▶ _Activity_
Each entry below is to be duplicated verbatim.

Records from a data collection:
*** Block opens ***

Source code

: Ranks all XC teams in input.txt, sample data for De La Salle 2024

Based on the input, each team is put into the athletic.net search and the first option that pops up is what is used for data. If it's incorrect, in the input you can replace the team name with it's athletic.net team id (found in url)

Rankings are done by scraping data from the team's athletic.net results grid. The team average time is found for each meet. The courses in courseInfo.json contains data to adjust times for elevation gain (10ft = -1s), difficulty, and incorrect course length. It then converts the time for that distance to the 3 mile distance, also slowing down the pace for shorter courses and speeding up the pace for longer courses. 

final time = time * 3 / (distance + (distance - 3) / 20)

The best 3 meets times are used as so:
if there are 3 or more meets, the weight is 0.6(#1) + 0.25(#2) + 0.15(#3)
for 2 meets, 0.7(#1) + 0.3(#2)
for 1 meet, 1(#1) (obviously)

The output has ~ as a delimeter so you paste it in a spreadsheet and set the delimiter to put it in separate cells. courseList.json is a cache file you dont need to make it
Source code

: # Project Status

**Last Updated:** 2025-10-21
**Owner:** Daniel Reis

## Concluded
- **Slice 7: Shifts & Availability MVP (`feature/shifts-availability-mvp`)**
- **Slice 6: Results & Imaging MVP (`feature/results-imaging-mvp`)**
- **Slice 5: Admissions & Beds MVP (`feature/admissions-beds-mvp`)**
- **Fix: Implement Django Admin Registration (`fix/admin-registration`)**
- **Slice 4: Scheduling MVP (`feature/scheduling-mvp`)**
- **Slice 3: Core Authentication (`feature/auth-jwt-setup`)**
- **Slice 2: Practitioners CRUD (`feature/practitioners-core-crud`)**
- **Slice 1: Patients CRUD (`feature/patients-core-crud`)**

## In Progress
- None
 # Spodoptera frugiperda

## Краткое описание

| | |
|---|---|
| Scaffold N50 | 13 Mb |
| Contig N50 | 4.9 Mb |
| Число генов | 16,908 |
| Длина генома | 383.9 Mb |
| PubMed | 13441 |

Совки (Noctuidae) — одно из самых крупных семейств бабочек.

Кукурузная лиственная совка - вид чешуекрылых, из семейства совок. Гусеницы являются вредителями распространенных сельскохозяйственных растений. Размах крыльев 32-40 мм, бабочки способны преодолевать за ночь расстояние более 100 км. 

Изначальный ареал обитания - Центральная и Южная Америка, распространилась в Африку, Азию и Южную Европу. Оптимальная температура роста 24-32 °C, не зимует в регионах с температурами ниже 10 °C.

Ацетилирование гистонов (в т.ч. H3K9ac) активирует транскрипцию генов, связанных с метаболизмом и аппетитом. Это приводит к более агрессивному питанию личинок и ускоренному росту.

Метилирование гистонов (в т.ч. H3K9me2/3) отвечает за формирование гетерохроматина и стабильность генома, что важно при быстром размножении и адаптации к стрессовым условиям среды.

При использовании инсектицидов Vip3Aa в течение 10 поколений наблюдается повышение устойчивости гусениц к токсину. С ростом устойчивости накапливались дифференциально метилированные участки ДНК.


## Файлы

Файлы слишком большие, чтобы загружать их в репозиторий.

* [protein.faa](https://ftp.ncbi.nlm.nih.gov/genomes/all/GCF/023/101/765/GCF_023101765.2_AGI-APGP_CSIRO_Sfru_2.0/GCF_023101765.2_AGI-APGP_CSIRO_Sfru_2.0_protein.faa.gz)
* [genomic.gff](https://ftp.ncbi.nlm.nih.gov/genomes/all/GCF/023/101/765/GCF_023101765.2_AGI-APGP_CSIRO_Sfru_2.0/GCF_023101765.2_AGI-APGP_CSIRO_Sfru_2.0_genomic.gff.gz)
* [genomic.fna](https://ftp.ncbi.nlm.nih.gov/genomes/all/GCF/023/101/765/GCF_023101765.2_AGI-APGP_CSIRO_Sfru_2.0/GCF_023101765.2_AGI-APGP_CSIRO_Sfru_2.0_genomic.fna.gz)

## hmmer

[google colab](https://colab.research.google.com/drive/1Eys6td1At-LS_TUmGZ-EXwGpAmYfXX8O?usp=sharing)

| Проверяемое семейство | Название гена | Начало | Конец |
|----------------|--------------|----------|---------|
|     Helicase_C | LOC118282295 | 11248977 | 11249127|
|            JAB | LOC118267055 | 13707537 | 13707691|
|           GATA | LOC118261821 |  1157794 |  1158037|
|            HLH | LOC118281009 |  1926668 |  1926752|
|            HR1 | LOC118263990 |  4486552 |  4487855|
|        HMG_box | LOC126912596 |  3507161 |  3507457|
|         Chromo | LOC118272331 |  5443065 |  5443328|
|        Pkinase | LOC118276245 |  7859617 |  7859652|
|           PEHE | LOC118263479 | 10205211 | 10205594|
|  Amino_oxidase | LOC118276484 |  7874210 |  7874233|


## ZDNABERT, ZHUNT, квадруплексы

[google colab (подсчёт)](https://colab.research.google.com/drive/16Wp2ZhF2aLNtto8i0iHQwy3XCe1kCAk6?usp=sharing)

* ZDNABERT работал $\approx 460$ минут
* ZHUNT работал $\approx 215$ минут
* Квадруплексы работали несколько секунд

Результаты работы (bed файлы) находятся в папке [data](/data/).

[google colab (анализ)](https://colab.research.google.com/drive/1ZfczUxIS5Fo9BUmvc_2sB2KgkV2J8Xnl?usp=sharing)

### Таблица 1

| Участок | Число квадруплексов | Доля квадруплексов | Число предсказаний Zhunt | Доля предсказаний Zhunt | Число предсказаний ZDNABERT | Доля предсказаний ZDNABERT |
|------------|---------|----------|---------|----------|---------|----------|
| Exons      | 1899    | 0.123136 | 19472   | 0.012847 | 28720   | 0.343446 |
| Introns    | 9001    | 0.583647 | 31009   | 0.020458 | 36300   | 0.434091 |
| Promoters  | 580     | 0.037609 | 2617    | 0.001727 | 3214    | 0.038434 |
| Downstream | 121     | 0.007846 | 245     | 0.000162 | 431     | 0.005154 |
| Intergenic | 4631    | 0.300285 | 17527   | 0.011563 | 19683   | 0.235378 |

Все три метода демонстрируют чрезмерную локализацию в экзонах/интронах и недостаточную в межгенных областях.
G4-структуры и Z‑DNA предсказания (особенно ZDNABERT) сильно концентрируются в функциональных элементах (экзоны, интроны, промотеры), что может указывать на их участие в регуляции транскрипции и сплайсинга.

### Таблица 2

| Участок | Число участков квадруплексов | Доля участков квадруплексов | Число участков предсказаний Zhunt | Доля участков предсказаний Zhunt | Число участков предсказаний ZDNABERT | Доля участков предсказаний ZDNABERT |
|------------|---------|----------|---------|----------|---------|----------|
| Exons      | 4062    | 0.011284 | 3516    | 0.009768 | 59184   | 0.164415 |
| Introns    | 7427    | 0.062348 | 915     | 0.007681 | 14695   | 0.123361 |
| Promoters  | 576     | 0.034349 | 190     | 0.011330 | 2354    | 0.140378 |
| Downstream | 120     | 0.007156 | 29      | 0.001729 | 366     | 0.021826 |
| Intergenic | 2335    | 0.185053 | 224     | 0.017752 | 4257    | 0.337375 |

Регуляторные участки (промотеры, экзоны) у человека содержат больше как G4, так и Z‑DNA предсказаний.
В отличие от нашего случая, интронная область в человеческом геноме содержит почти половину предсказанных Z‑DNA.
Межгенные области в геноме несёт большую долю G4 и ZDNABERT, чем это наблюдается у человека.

*** Block closes ***

▶ _Exercise response_
Source code

: Ranks all XC teams in input.txt, sample data for De La Salle 2024

Based on the input, each team is put into the athletic.net search and the first option that pops up is what is used for data. If it's incorrect, in the input you can replace the team name with it's athletic.net team id (found in url)

Rankings are done by scraping data from the team's athletic.net results grid. The team average time is found for each meet. The courses in courseInfo.json contains data to adjust times for elevation gain (10ft = -1s), difficulty, and incorrect course length. It then converts the time for that distance to the 3 mile distance, also slowing down the pace for shorter courses and speeding up the pace for longer courses. 

final time = time * 3 / (distance + (distance - 3) / 20)

The best 3 meets times are used as so:
if there are 3 or more meets, the weight is 0.6(#1) + 0.25(#2) + 0.15(#3)
for 2 meets, 0.7(#1) + 0.3(#2)
for 1 meet, 1(#1) (obviously)

The output has ~ as a delimeter so you paste it in a spreadsheet and set the delimiter to put it in separate cells. courseList.json is a cache file you dont need to make it
Source code

: # Project Status

**Last Updated:** 2025-10-21
**Owner:** Daniel Reis

## Concluded
- **Slice 7: Shifts & Availability MVP (`feature/shifts-availability-mvp`)**
- **Slice 6: Results & Imaging MVP (`feature/results-imaging-mvp`)**
- **Slice 5: Admissions & Beds MVP (`feature/admissions-beds-mvp`)**
- **Fix: Implement Django Admin Registration (`fix/admin-registration`)**
- **Slice 4: Scheduling MVP (`feature/scheduling-mvp`)**
- **Slice 3: Core Authentication (`feature/auth-jwt-setup`)**
- **Slice 2: Practitioners CRUD (`feature/practitioners-core-crud`)**
- **Slice 1: Patients CRUD (`feature/patients-core-crud`)**

## In Progress
- None
 # Spodoptera frugiperda

## Краткое описание

| | |
|---|---|
| Scaffold N50 | 13 Mb |
| Contig N50 | 4.9 Mb |
| Число генов | 16,908 |
| Длина генома | 383.9 Mb |
| PubMed | 13441 |

Совки (Noctuidae) — одно из самых крупных семейств бабочек.

Кукурузная лиственная совка - вид чешуекрылых, из семейства совок. Гусеницы являются вредителями распространенных сельскохозяйственных растений. Размах крыльев 32-40 мм, бабочки способны преодолевать за ночь расстояние более 100 км. 

Изначальный ареал обитания - Центральная и Южная Америка, распространилась в Африку, Азию и Южную Европу. Оптимальная температура роста 24-32 °C, не зимует в регионах с температурами ниже 10 °C.

Ацетилирование гистонов (в т.ч. H3K9ac) активирует транскрипцию генов, связанных с метаболизмом и аппетитом. Это приводит к более агрессивному питанию личинок и ускоренному росту.

Метилирование гистонов (в т.ч. H3K9me2/3) отвечает за формирование гетерохроматина и стабильность генома, что важно при быстром размножении и адаптации к стрессовым условиям среды.

При использовании инсектицидов Vip3Aa в течение 10 поколений наблюдается повышение устойчивости гусениц к токсину. С ростом устойчивости накапливались дифференциально метилированные участки ДНК.


## Файлы

Файлы слишком большие, чтобы загружать их в репозиторий.

* [protein.faa](https://ftp.ncbi.nlm.nih.gov/genomes/all/GCF/023/101/765/GCF_023101765.2_AGI-APGP_CSIRO_Sfru_2.0/GCF_023101765.2_AGI-APGP_CSIRO_Sfru_2.0_protein.faa.gz)
* [genomic.gff](https://ftp.ncbi.nlm.nih.gov/genomes/all/GCF/023/101/765/GCF_023101765.2_AGI-APGP_CSIRO_Sfru_2.0/GCF_023101765.2_AGI-APGP_CSIRO_Sfru_2.0_genomic.gff.gz)
* [genomic.fna](https://ftp.ncbi.nlm.nih.gov/genomes/all/GCF/023/101/765/GCF_023101765.2_AGI-APGP_CSIRO_Sfru_2.0/GCF_023101765.2_AGI-APGP_CSIRO_Sfru_2.0_genomic.fna.gz)

## hmmer

[google colab](https://colab.research.google.com/drive/1Eys6td1At-LS_TUmGZ-EXwGpAmYfXX8O?usp=sharing)

| Проверяемое семейство | Название гена | Начало | Конец |
|----------------|--------------|----------|---------|
|     Helicase_C | LOC118282295 | 11248977 | 11249127|
|            JAB | LOC118267055 | 13707537 | 13707691|
|           GATA | LOC118261821 |  1157794 |  1158037|
|            HLH | LOC118281009 |  1926668 |  1926752|
|            HR1 | LOC118263990 |  4486552 |  4487855|
|        HMG_box | LOC126912596 |  3507161 |  3507457|
|         Chromo | LOC118272331 |  5443065 |  5443328|
|        Pkinase | LOC118276245 |  7859617 |  7859652|
|           PEHE | LOC118263479 | 10205211 | 10205594|
|  Amino_oxidase | LOC118276484 |  7874210 |  7874233|


## ZDNABERT, ZHUNT, квадруплексы

[google colab (подсчёт)](https://colab.research.google.com/drive/16Wp2ZhF2aLNtto8i0iHQwy3XCe1kCAk6?usp=sharing)

* ZDNABERT работал $\approx 460$ минут
* ZHUNT работал $\approx 215$ минут
* Квадруплексы работали несколько секунд

Результаты работы (bed файлы) находятся в папке [data](/data/).

[google colab (анализ)](https://colab.research.google.com/drive/1ZfczUxIS5Fo9BUmvc_2sB2KgkV2J8Xnl?usp=sharing)

### Таблица 1

| Участок | Число квадруплексов | Доля квадруплексов | Число предсказаний Zhunt | Доля предсказаний Zhunt | Число предсказаний ZDNABERT | Доля предсказаний ZDNABERT |
|------------|---------|----------|---------|----------|---------|----------|
| Exons      | 1899    | 0.123136 | 19472   | 0.012847 | 28720   | 0.343446 |
| Introns    | 9001    | 0.583647 | 31009   | 0.020458 | 36300   | 0.434091 |
| Promoters  | 580     | 0.037609 | 2617    | 0.001727 | 3214    | 0.038434 |
| Downstream | 121     | 0.007846 | 245     | 0.000162 | 431     | 0.005154 |
| Intergenic | 4631    | 0.300285 | 17527   | 0.011563 | 19683   | 0.235378 |

Все три метода демонстрируют чрезмерную локализацию в экзонах/интронах и недостаточную в межгенных областях.
G4-структуры и Z‑DNA предсказания (особенно ZDNABERT) сильно концентрируются в функциональных элементах (экзоны, интроны, промотеры), что может указывать на их участие в регуляции транскрипции и сплайсинга.

### Таблица 2

| Участок | Число участков квадруплексов | Доля участков квадруплексов | Число участков предсказаний Zhunt | Доля участков предсказаний Zhunt | Число участков предсказаний ZDNABERT | Доля участков предсказаний ZDNABERT |
|------------|---------|----------|---------|----------|---------|----------|
| Exons      | 4062    | 0.011284 | 3516    | 0.009768 | 59184   | 0.164415 |
| Introns    | 7427    | 0.062348 | 915     | 0.007681 | 14695   | 0.123361 |
| Promoters  | 576     | 0.034349 | 190     | 0.011330 | 2354    | 0.140378 |
| Downstream | 120     | 0.007156 | 29      | 0.001729 | 366     | 0.021826 |
| Intergenic | 2335    | 0.185053 | 224     | 0.017752 | 4257    | 0.337375 |

Регуляторные участки (промотеры, экзоны) у человека содержат больше как G4, так и Z‑DNA предсказаний.
В отличие от нашего случая, интронная область в человеческом геноме содержит почти половину предсказанных Z‑DNA.
Межгенные области в геноме несёт большую долю G4 и ZDNABERT, чем это наблюдается у человека.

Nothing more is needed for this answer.